Britain on Wednesday officially launched quantitative easing - effectively printing money - to pull the economy out of recession, and bought 2 billion pounds of government bonds in a move that may soon be copied around the world.
The central banks initial offer - the first part of a 75 billion pound asset-buying programme - to non-bank institutions like pension funds earlier on Wednesday met with no takers but it was able to fulfil its buying quota of 2 billion pounds from banks in a second so-called reverse auction.
Banks had offered to sell 10.5 billion pounds of gilts. "It went well, they got over 10 billion pounds in bids so thats a cover of 5.25," said Jason Simpson of RBS. Central banks around the world will be eager to see how successful the BoEs efforts are in bringing down market interest rates, boosting demand and encouraging banks to lend.
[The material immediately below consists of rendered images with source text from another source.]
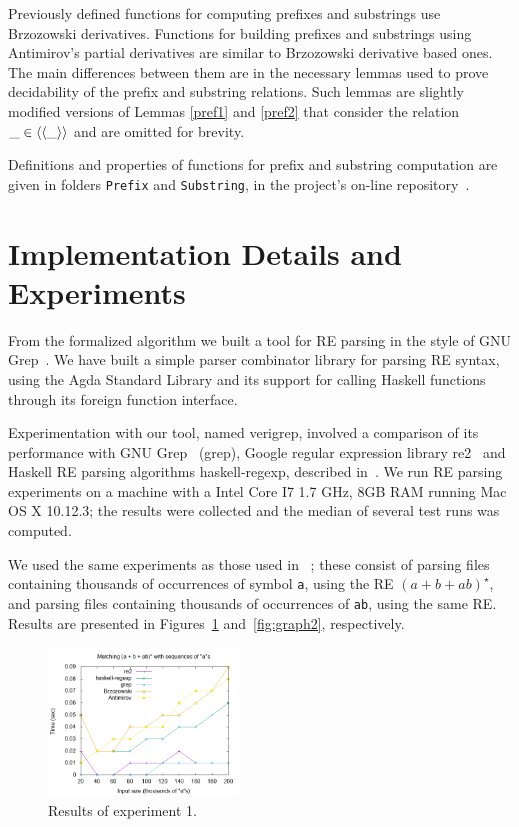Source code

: \documentclass[fleqn,10pt]{SelfArx} %
\theoremstyle{definition}
\newcommand{\D}[1]{\blue{\mathsf{#1}}}
\begin{document}
Previously defined functions for computing prefixes and substrings use Brzozowski
derivatives. Functions for building prefixes and substrings using Antimirov's
partial derivatives are similar to Brzozowski derivative based ones.
The main differences between them are in the necessary lemmas used to prove
decidability of the prefix and substring relations. Such lemmas are slightly modified
versions of Lemmas \ref{pref1} and \ref{pref2} that consider the relation
\ensuremath{\D{\_\in\langle\langle\_\rangle\rangle}}  and are omitted for brevity.

Definitions and properties of functions for prefix and substring computation
are given in folders \texttt{Prefix} and \texttt{Substring}, in the project's on-line
repository~\cite{regex-rep}.

\section{Implementation Details and Experiments}\label{sec:exp}

From the formalized algorithm we built a tool for RE parsing in the
style of GNU Grep~\cite{Grep}. We have built a simple parser
combinator library for parsing RE syntax, using the Agda Standard
Library and its support for calling Haskell functions through its
foreign function interface.

Experimentation with our tool, named verigrep, involved a comparison
of its performance with GNU Grep~\cite{Grep} (grep), Google regular
expression library re2~\cite{re2} and Haskell RE parsing algorithms
haskell-regexp, described in~\cite{Fischer2010}. We run RE parsing
experiments on a machine with a Intel Core I7 1.7 GHz, 8GB RAM running
Mac OS X 10.12.3; the results were collected and the median of several
test runs was computed.

We used the same experiments as those used in ~\cite{SulzmannL14};
these consist of parsing files containing thousands of occurrences of
symbol \texttt{a}, using the RE $(a + b + ab)^\star$, and parsing
files containing thousands of occurrences of \texttt{ab}, using the
same RE. Results are presented in Figures~\ref{fig:graph1}
and~\ref{fig:graph2}, respectively.

\begin{figure}[!ht]
    \includegraphics[width=0.45\textwidth]{as.png}
   \centering
   \caption{Results of experiment 1.}
   \label{fig:graph1}
\end{figure}
\end{document}
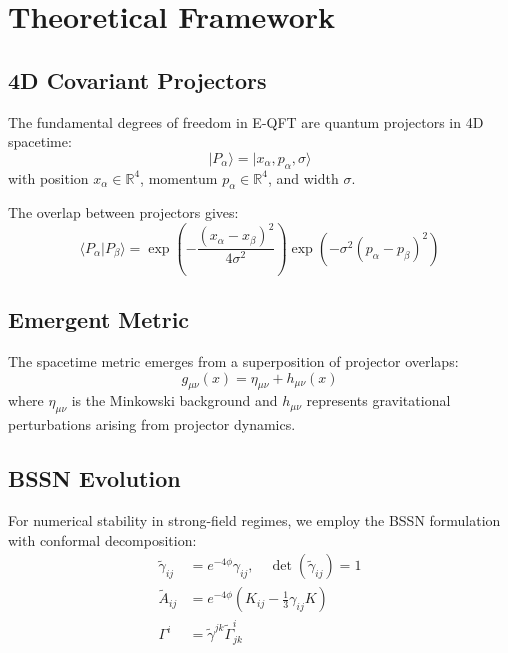 \documentclass[11pt,a4paper]{article}
\begin{document}
\section{Theoretical Framework}

\subsection{4D Covariant Projectors}

The fundamental degrees of freedom in E-QFT are quantum projectors in 4D spacetime:
\begin{equation}
|P_\alpha\rangle = |x_\alpha, p_\alpha, \sigma\rangle
\end{equation}
with position $x_\alpha \in \mathbb{R}^4$, momentum $p_\alpha \in \mathbb{R}^4$, and width $\sigma$.

The overlap between projectors gives:
\begin{equation}
\langle P_\alpha | P_\beta \rangle = \exp\left(-\frac{(x_\alpha - x_\beta)^2}{4\sigma^2}\right) \exp\left(-\sigma^2(p_\alpha - p_\beta)^2\right)
\end{equation}

\subsection{Emergent Metric}

The spacetime metric emerges from a superposition of projector overlaps:
\begin{equation}
g_{\mu\nu}(x) = \eta_{\mu\nu} + h_{\mu\nu}(x)
\end{equation}
where $\eta_{\mu\nu}$ is the Minkowski background and $h_{\mu\nu}$ represents gravitational perturbations arising from projector dynamics.

\subsection{BSSN Evolution}

For numerical stability in strong-field regimes, we employ the BSSN formulation \cite{Shibata1995,Baumgarte1999} with conformal decomposition:
\begin{align}
\tilde{\gamma}_{ij} &= e^{-4\phi} \gamma_{ij}, \quad \det(\tilde{\gamma}_{ij}) = 1 \\
\tilde{A}_{ij} &= e^{-4\phi} \left(K_{ij} - \frac{1}{3}\gamma_{ij}K\right) \\
\Gamma^i &= \tilde{\gamma}^{jk} \tilde{\Gamma}^i_{jk}
\end{align}
\end{document}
Quantitative easing, or boosting the money supply, had only really been practised in Japan before in the early part of this decade as part of the countrys long battle against deflation, but met with limited success.
The Wall Street Journal reported that the Federal Reserve had been struck by the early apparent success of the BoEs quantitative easing plans - 10-year gilt yields have fallen to record lows since it announced the purchases last week - and the US central bank could move towards a similar effort. But as gilt yields have plummeted, corporate bond spreads have widened, leading some analysts to question whether the BoE should be paying more attention to bringing down the cost of corporate borrowing.
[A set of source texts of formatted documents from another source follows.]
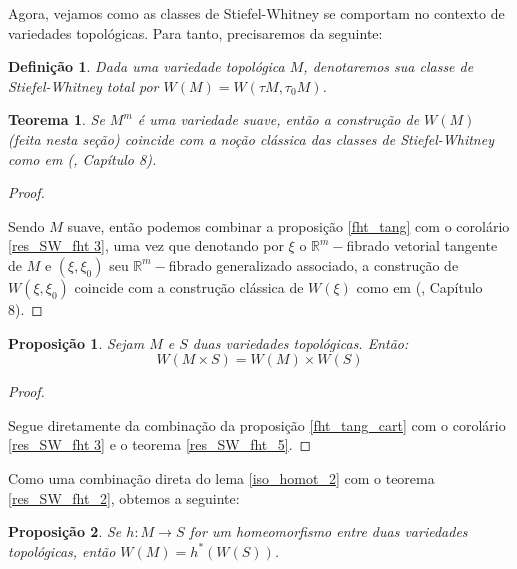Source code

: \documentclass[12pt,oneside]{book} %
\newtheorem{defi}   {\hspace{0.5cm}Defini\c c\~ao}[chapter]
\newtheorem{teo}    {\hspace{0.5cm}Teorema}[chapter]
\newtheorem{prop}   {\hspace{0.5cm}Proposi\c c\~ao}[chapter]
\newcommand{\R}{\mathbb{R}}
\begin{document}
\par Agora, vejamos como as classes de Stiefel-Whitney se comportam no contexto de variedades topológicas. Para tanto, precisaremos da seguinte:

\begin{defi}\label{defi_SW_top}
	Dada uma variedade topológica $M$, denotaremos sua classe de Stiefel-Whitney total por $W(M)=W(\tau M,\tau_{0}M)$.
\end{defi}

\begin{teo}\label{SW_var_suave}
	Se $M^{m}$ é uma variedade suave, então a construção de $W(M)$ (feita nesta seção) coincide com a noção clássica das classes de Stiefel-Whitney como em (\cite{milnor_1}, Capítulo 8).
\end{teo}
\begin{proof}
	
	\
	
	\par Sendo $M$ suave, então podemos combinar a proposição \ref{fht_tang} com o corolário \ref{res_SW_fht 3}, uma vez que denotando por $\xi$ o $\R^{m}-$fibrado vetorial tangente de $M$ e $(\xi,\xi_{0})$ seu $\R^{m}-$fibrado generalizado associado, a construção de $W(\xi,\xi_{0})$ coincide com a construção clássica de $W(\xi)$ como em (\cite{milnor_1}, Capítulo 8).
	
\end{proof}

\begin{prop}\label{res_SW_fht_8}
	Sejam $M$ e $S$ duas variedades topológicas. Então:
	$$ W(M\times S)=W(M)\times W(S) $$
\end{prop}
\begin{proof}
	
	\
	
	\par Segue diretamente da combinação da proposição \ref{fht_tang_cart} com o corolário \ref{res_SW_fht 3} e o teorema \ref{res_SW_fht_5}.
	
\end{proof}

\par Como uma combinação direta do lema \ref{iso_homot_2} com o teorema \ref{res_SW_fht_2}, obtemos a seguinte:

\begin{prop}\label{res_SW_fht_9}
	Se $h:M\to S$ for um homeomorfismo entre duas variedades topológicas, então $W(M)=h^{*}(W(S))$.
\end{prop}
\end{document}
Policymakers have been forced to consider unconventional policy action to stave off a global economic slump because official interest rates are nearing zero and there is some doubt over how effective further rate cuts would be. The BoE has already cut rates to a record low of 0.5 percent in response to a sharp downturn. Britains economy shrank at its sharpest pace since 1980 in the three months to December.
The central bank hopes that by buying up bonds, making yields fall sharply, it will make it cheaper for companies to borrow on the capital markets. Institutions that have sold gilts to the BoE, meanwhile, will have extra money to lend. Strategists said earlier they were not surprised that non-banks had not been ready to sell gilts to the BoE given the complexity of the process. "I dont think you can read a huge amount into it. The participants are still getting used to the new system," said Sean Maloney, fixed income strategist at Nomura.